What's up with garbage-collected asyncio.Task objects?

fonini · July 14, 2023, 9:29pm

Anytime I wanted to fire-and-forget a coroutine, I have always used asyncio.create_task, and ignored the returned Task object. This has always worked fine.

I have just seen the warning on the docs for asyncio.create_task that if the Task object is gc’d, it could “disappear mid-execution”. What exactly does this mean? Just the task object itself would disappear, but the code would keep running? Or the code itself could actually simply stop suddenly?

This function was created on Python 3.7, but the warning only exists on the docs for 3.9 onwards. Also, loop.create_task doesn’t mention this shortcoming of Task management, and neither does the docs for the Task class itself. Is this a documentation bug? Is this shortcoming actually real? Do I really have to manually manage a global set of running task objects, as suggested in the docs (versions 3.10 onwards)?

Rosuav · July 14, 2023, 10:45pm

I used to do that too, and it seemed to work fine, but I had a bunch of weird problems - most notably, exceptions raised by those fire-and-forget coroutines wouldn’t be logged anywhere.
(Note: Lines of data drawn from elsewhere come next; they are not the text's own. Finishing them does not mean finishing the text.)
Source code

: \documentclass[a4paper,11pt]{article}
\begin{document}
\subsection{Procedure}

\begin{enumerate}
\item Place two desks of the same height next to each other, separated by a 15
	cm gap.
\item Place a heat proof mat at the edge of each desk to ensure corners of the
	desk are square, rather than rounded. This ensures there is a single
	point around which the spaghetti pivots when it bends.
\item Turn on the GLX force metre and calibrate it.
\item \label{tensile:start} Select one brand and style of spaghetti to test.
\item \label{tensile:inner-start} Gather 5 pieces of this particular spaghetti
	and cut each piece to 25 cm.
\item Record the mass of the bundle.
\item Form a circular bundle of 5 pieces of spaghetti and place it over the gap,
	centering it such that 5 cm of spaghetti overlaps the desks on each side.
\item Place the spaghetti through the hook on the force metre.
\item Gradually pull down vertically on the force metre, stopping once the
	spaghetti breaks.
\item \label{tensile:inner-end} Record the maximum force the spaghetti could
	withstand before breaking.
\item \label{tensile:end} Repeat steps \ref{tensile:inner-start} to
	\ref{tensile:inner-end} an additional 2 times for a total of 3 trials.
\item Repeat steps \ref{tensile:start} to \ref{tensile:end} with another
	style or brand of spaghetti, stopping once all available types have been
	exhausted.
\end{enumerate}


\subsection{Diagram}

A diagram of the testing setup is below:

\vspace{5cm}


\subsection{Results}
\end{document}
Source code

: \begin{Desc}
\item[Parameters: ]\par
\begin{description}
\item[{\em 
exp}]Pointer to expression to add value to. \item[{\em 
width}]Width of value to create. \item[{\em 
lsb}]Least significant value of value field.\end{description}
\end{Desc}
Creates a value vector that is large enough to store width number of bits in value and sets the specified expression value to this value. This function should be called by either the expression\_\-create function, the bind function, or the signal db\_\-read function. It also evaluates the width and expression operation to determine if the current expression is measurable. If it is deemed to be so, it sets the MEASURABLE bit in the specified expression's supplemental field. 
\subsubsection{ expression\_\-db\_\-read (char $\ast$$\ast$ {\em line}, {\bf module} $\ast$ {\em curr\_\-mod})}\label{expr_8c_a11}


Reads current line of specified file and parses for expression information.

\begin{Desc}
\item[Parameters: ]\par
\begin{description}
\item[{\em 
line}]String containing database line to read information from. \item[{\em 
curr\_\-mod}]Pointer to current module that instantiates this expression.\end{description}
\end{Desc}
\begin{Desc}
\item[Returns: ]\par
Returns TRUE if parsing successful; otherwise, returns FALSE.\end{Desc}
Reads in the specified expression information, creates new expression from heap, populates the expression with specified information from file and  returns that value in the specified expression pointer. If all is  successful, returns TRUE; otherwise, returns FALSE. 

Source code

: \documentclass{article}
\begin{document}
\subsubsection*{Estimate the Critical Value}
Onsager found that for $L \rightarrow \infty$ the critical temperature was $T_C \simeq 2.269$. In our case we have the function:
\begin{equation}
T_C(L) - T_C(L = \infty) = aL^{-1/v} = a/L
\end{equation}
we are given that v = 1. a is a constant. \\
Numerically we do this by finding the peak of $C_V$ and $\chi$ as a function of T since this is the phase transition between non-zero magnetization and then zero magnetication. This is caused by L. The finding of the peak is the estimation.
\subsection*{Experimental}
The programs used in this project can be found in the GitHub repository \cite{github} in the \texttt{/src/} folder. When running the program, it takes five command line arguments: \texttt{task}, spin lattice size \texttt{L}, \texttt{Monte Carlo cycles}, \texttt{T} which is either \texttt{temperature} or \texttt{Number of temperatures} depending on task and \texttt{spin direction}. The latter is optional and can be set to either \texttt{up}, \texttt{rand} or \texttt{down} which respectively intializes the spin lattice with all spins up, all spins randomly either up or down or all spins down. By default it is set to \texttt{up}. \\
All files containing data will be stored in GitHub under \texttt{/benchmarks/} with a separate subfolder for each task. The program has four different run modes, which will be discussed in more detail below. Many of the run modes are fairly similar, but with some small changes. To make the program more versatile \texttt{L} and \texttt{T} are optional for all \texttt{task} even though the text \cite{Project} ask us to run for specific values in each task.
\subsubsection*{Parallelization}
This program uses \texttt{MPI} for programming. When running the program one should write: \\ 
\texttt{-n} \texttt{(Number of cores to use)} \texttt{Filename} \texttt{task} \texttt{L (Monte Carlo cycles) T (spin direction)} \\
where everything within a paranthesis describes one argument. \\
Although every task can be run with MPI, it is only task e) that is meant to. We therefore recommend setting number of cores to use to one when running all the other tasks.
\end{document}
So this is what I ended up going with:

def handle_errors(task):
	try:
		exc = task.exception() # Also marks that the exception has been handled
		if exc: traceback.print_exception(type(exc), exc, exc.__traceback__)
	except asyncio.exceptions.CancelledError:
		pass

all_tasks = [] # kinda like threading.all_threads()

def task_done(task):
	all_tasks.remove(task)
	handle_errors(task)

@export
def spawn(awaitable):
	"""Spawn an awaitable as a stand-alone task"""
	task = asyncio.create_task(awaitable)
	all_tasks.append(task)
	task.add_done_callback(task_done)
	return task

How much of this is necessary because of the warning you’re seeing, and how much is to make it easier to track down bugs, I’m not sure, but it’s worked out well so far.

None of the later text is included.